Engineering a deathbed peace

By Scott Graber

It is Saturday, Feb. 21, and it’s warmer.

Several weeks ago we got snow — a full measure of light, powdery snow that kept us home, away from our church pews, hands wrapped around a cup of coffee rather than a hymnal.

But this morning I’ve been thinking about a movie, “Goodbye June” that featured Helen Mirren.

Some years ago my wife — a portrait artist with a loft in New England — routinely departed Port Royal for extended periods of solitary painting in the Berkshires. Initially I worried about these absences —was our marriage in trouble? Eventually I decided that Susan just needed a break from me and my needs.

In those days, I would come home after work — well maybe there would be a stop at Emily’s Bar on Port Republic Street — and then put a Lean Cuisine lasagna into the microwave.

I would pour a modest, responsible measure of Pinot into a glass I had appropriated from Air Afrique; then dial-in a murder mystery on television. This was how I came upon a British-made series called “Prime Suspect” and an actress named Helen Mirren.

Mirren played a detective named Jane Tennyson who worked in a police precinct where she was the only female officer. Yes, of course, there were female typists — but Tennyson was the only professional woman in a room full of men who clearly believed she was acting way beyond her gender-based short-comings.

She dealt with these men by being prepared; and intuitive; and confrontational — finally arresting the unlikely killer.
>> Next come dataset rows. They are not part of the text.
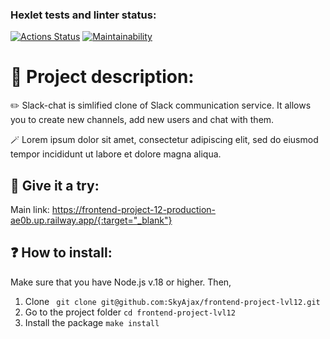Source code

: ### Hexlet tests and linter status:
[![Actions Status](https://github.com/SkyAjax/frontend-project-12/workflows/hexlet-check/badge.svg)](https://github.com/SkyAjax/frontend-project-12/actions)
[![Maintainability](https://api.codeclimate.com/v1/badges/b859ce39f28e540f03ab/maintainability)](https://codeclimate.com/github/SkyAjax/frontend-project-12/maintainability)

# :open_book: Project description:
:pencil2: Slack-chat is simlified clone of Slack communication service. It allows you to create new channels, add new users and chat with them.

:magic_wand: Lorem ipsum dolor sit amet, consectetur adipiscing elit, sed do eiusmod tempor incididunt ut labore et dolore magna aliqua.


## :rocket: Give it a try:
Main link: https://frontend-project-12-production-ae0b.up.railway.app/{:target="_blank"}


## :question: How to install:
Make sure that you have Node.js v.18 or higher. Then,
1) Clone 
` git clone git@github.com:SkyAjax/frontend-project-lvl12.git`
2) Go to the project folder
`cd frontend-project-lvl12`
3) Install the package
`make install`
Usually there was another suspect favored by the men; but Tennyson would insist they were pursuing the wrong man; eventually her instincts and tenacity paid off.

But the shouting and constant confrontation took their toll. Tennyson leaned into alcohol and cigarettes and breathtaking boldness to stay in the game. She began this series as borderline beautiful; but by the end she was hollow-eyed, sunken-cheeked, ravaged.

Some nights ago I was delighted to see her again in “Goodbye June” wherein she plays an 80-year-old woman dying of stomach cancer.

Mirren is seen in the hospital surrounded by three daughters; a son; together with a chattering cohort of husbands and grandchildren; not to mention their ongoing, unresolved resentments.

One of the daughters is plain, one is beautiful and one is a fading, childless hippie who arrives with crystals, candles and incense.

One of these daughters is controlling; another resents that control; the third dwells in an alternative universe. How could, you ask, these three screeching banshees be the issue of the same saintly mother?

In an effort to understand this question I called on several friends asking them to explain why sibling relationships often come freighted with anger and resentment.

“It has a lot to do with birth order,” my neighbor said. “The first in line usually gets the attention, the love, and the second and third child get less. The plain daughter is bound to resent her beautiful sibling and wonder why she didn’t get her sister’s skin and nose. If one of the daughters has a handsome, kind husband the other daughter will wonder, ‘Why didn’t I meet that kind of man? But at the end of the day it comes down to love — how much love you get as a child.”

Most of those gathered round my hearth agreed that the almost constant delivery of care and touching inoculates the child — and that early inoculation lasts for a very long time.

But, of course, time and distance create their divisions.

June’s kids have found spouses; created their own families; sought comfort in a religious theology, a political theory, or a podcast “influencer.”

I have friends who say, “I love my brother but I can’t sit in the same room (with him) and listen to his Make America Great Again jibberish …”

June — as she slips away — calls the daughters to her bedside and tries to engineer a deathbed peace treaty which reminded me of my own mother’s death.

When mother was leaving this realm, I was with my brother and sister at her bedside. We were not fighting, although there were lingering disagreements, unresolved.

We had — thanks to a last minute gift of Scotch — been passing around a bottle of Dewar’s; talking in the semi-darkness; recounting our peripatetic, mostly happy childhoods thinking mother might still hear us.

Eventually the nurse came in the room, looked at each of us in turn, then said, “You know she passed 30 minutes ago.”